*** Records to process ***
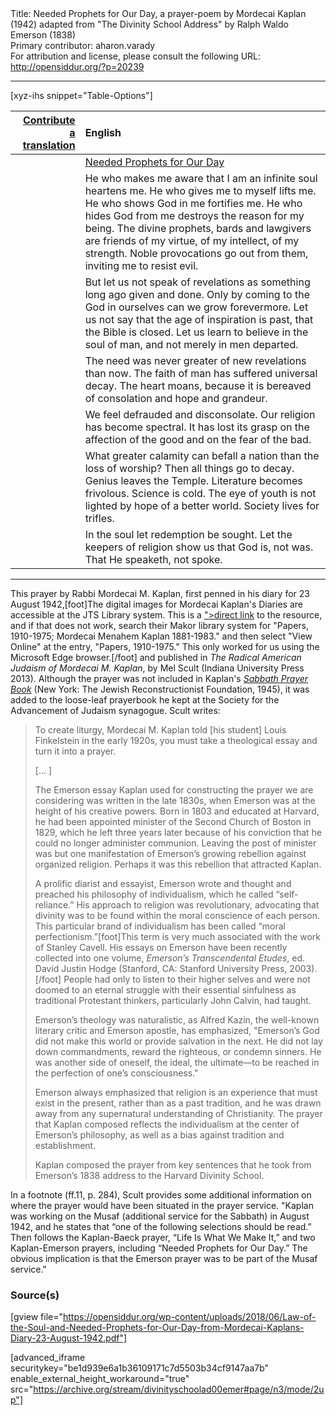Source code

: <html>
<head></head>
<body>
Title: Needed Prophets for Our Day, a prayer-poem by Mordecai Kaplan (1942) adapted from "The Divinity School Address" by Ralph Waldo Emerson (1838)<br />
Primary contributor: aharon.varady<br />
For attribution and license, please consult the following URL: <a href="http://opensiddur.org/?p=20239">http://opensiddur.org/?p=20239</a>
<p />
<hr />

[xyz-ihs snippet="Table-Options"]<table style="margin-left: auto; margin-right: auto;" class="draggable">
<thead><tr><th id="x" style="text-align: right;"><a href="/contributing/upload/">Contribute a translation</a></th><th style="text-align: left;">English</th></tr></thead>
<tbody>
<tr><td style="vertical-align:top;">
<div class="liturgy" lang="he">

</span></div></td>
 
<td style="vertical-align:top;">
<div class="english" lang="en">
<u>Needed Prophets for Our Day</u>
</div></td></tr>


<tr><td style="vertical-align:top;">
<div class="liturgy" lang="he">

</span></div></td>
 
<td style="vertical-align:top;">
<div class="english" lang="en">
He who makes me aware that I am an infinite soul heartens me.
He who gives me to myself lifts me.
He who shows God in me fortifies me.
He who hides God from me destroys the reason for my being.
The divine prophets, bards and lawgivers are friends of my virtue, of my intellect, of my strength.
Noble provocations go out from them, inviting me to resist evil.
</div></td></tr>


<tr><td style="vertical-align:top;">
<div class="liturgy" lang="he">

</span></div></td>
 
<td style="vertical-align:top;">
<div class="english" lang="en">
But let us not speak of revelations as something long ago given and done.
Only by coming to the God in ourselves can we grow forevermore.
Let us not say that the age of inspiration is past, that the Bible is closed.
Let us learn to believe in the soul of man, and not merely in men departed.
</div></td></tr>


<tr><td style="vertical-align:top;">
<div class="liturgy" lang="he">

</span></div></td>
 
<td style="vertical-align:top;">
<div class="english" lang="en">
The need was never greater of new revelations than now.
The faith of man has suffered universal decay.
The heart moans, because it is bereaved of consolation and hope and grandeur.
</div></td></tr>


<tr><td style="vertical-align:top;">
<div class="liturgy" lang="he">

</span></div></td>
 
<td style="vertical-align:top;">
<div class="english" lang="en">
We feel defrauded and disconsolate.
Our religion has become spectral.
It has lost its grasp on the affection of the good and on the fear of the bad.
</div></td></tr>


<tr><td style="vertical-align:top;">
<div class="liturgy" lang="he">

</span></div></td>
 
<td style="vertical-align:top;">
<div class="english" lang="en">
What greater calamity can befall a nation than the loss of worship?
Then all things go to decay.
Genius leaves the Temple.
Literature becomes frivolous.
Science is cold.
The eye of youth is not lighted by hope of a better world.
Society lives for trifles.
</div></td></tr>


<tr><td style="vertical-align:top;">
<div class="liturgy" lang="he">

</span></div></td>
 
<td style="vertical-align:top;">
<div class="english" lang="en">
In the soul let redemption be sought.
Let the keepers of religion show us that God is, not was.
That He speaketh, not spoke.
</div></td></tr>
</tbody></table>

<hr />

This prayer by Rabbi Mordecai M. Kaplan, first penned in his diary for 23 August 1942,[foot]The digital images for Mordecai Kaplan's Diaries are accessible at the JTS Library system. This is a <a href="http://sylvester.jtsa.edu:1801/view/action/singleViewer.do?dvs=1531515968280~992&locale=en_US&VIEWER_URL=/view/action/singleViewer.do?&DELIVERY_RULE_ID=10&search_terms=Kaplan%20diaries&adjacency=N&application=DIGITOOL-3&frameId=1&usePid1=true&usePid2=true">">direct link</a> to the resource, and if that does not work, search their Makor library system for "Papers, 1910-1975; Mordecai Menahem Kaplan 1881-1983." and then select "View Online" at the entry, "Papers, 1910-1975." This only worked for us using the Microsoft Edge browser.[/foot] and published in <em>The Radical American Judaism of Mordecai M. Kaplan</em>, by Mel Scult (Indiana University Press 2013). Although the prayer was not included in Kaplan's <em><a href="https://opensiddur.org/compilations/siddurim/sabbath-prayer-book-by-mordecai-kaplan-1945/">Sabbath Prayer Book</a></em> (New York: The Jewish Reconstructionist Foundation, 1945), it was added to the loose-leaf prayerbook he kept at the Society for the Advancement of Judaism synagogue. Scult writes:

<blockquote>
To create liturgy, Mordecai M. Kaplan told [his student] Louis Finkelstein in the early 1920s, you must take a theological essay and turn it into a prayer.

[... ]

The Emerson essay Kaplan used for constructing the prayer we are considering was written in the late 1830s, when Emerson was at the height of his creative powers. Born in 1803 and educated at Harvard, he had been appointed minister of the Second Church of Boston in 1829, which he left three years later because of his conviction that he could no longer administer communion. Leaving the post of minister was but one manifestation of Emerson’s growing rebellion against organized religion. Perhaps it was this rebellion that attracted Kaplan.

A prolific diarist and essayist, Emerson wrote and thought and preached his philosophy of individualism, which he called “self-reliance.” His approach to religion was revolutionary, advocating that divinity was to be found within the moral conscience of each person. This particular brand of individualism has been called “moral perfectionism.”[foot]This term is very much associated with the work of Stanley Cavell. His essays on Emerson have been recently collected into one volume, <em>Emerson’s Transcendental Etudes</em>, ed. David Justin Hodge (Stanford, CA: Stanford University Press, 2003).[/foot] People had only to listen to their higher selves and were not doomed to an eternal struggle with their essential sinfulness as traditional Protestant thinkers, particularly John Calvin, had taught.

Emerson’s theology was naturalistic, as Alfred Kazin, the well-known literary critic and Emerson apostle, has emphasized, "Emerson’s God did not make this world or provide salvation in the next. He did not lay down commandments, reward the righteous, or condemn sinners. He was another side of oneself, the ideal, the ultimate—to be reached in the perfection of one’s consciousness."

Emerson always emphasized that religion is an experience that must exist in the present, rather than as a past tradition, and he was drawn away from any supernatural understanding of Christianity. The prayer that Kaplan composed reflects the individualism at the center of Emerson’s philosophy, as well as a bias against tradition and establishment.

Kaplan composed the prayer from key sentences that he took from Emerson’s 1838 address to the Harvard Divinity School.
</blockquote>

In a footnote (ff.11, p. 284), Scult provides some additional information on where the prayer would have been situated in the prayer service. "Kaplan was working on the Musaf (additional service for the Sabbath) in August 1942, and he states that “one of the following selections should be read.” Then follows the Kaplan-Baeck prayer, “Life Is What We Make It,” and two Kaplan-Emerson prayers, including “Needed Prophets for Our Day.” The obvious implication is that the Emerson prayer was to be part of the Musaf service."

<h3>Source(s)</h3>

[gview file="https://opensiddur.org/wp-content/uploads/2018/06/Law-of-the-Soul-and-Needed-Prophets-for-Our-Day-from-Mordecai-Kaplans-Diary-23-August-1942.pdf"]

[advanced_iframe securitykey="be1d939e6a1b36109171c7d5503b34cf9147aa7b" enable_external_height_workaround="true" src="https://archive.org/stream/divinityschoolad00emer#page/n3/mode/2up"]
</body>
</html>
*** End of Records to process ***
What needs to be done. From the records above, pull every line that carries the word "revelations".

Written solution.
But let us not speak of revelations as something long ago given and done.
The need was never greater of new revelations than now.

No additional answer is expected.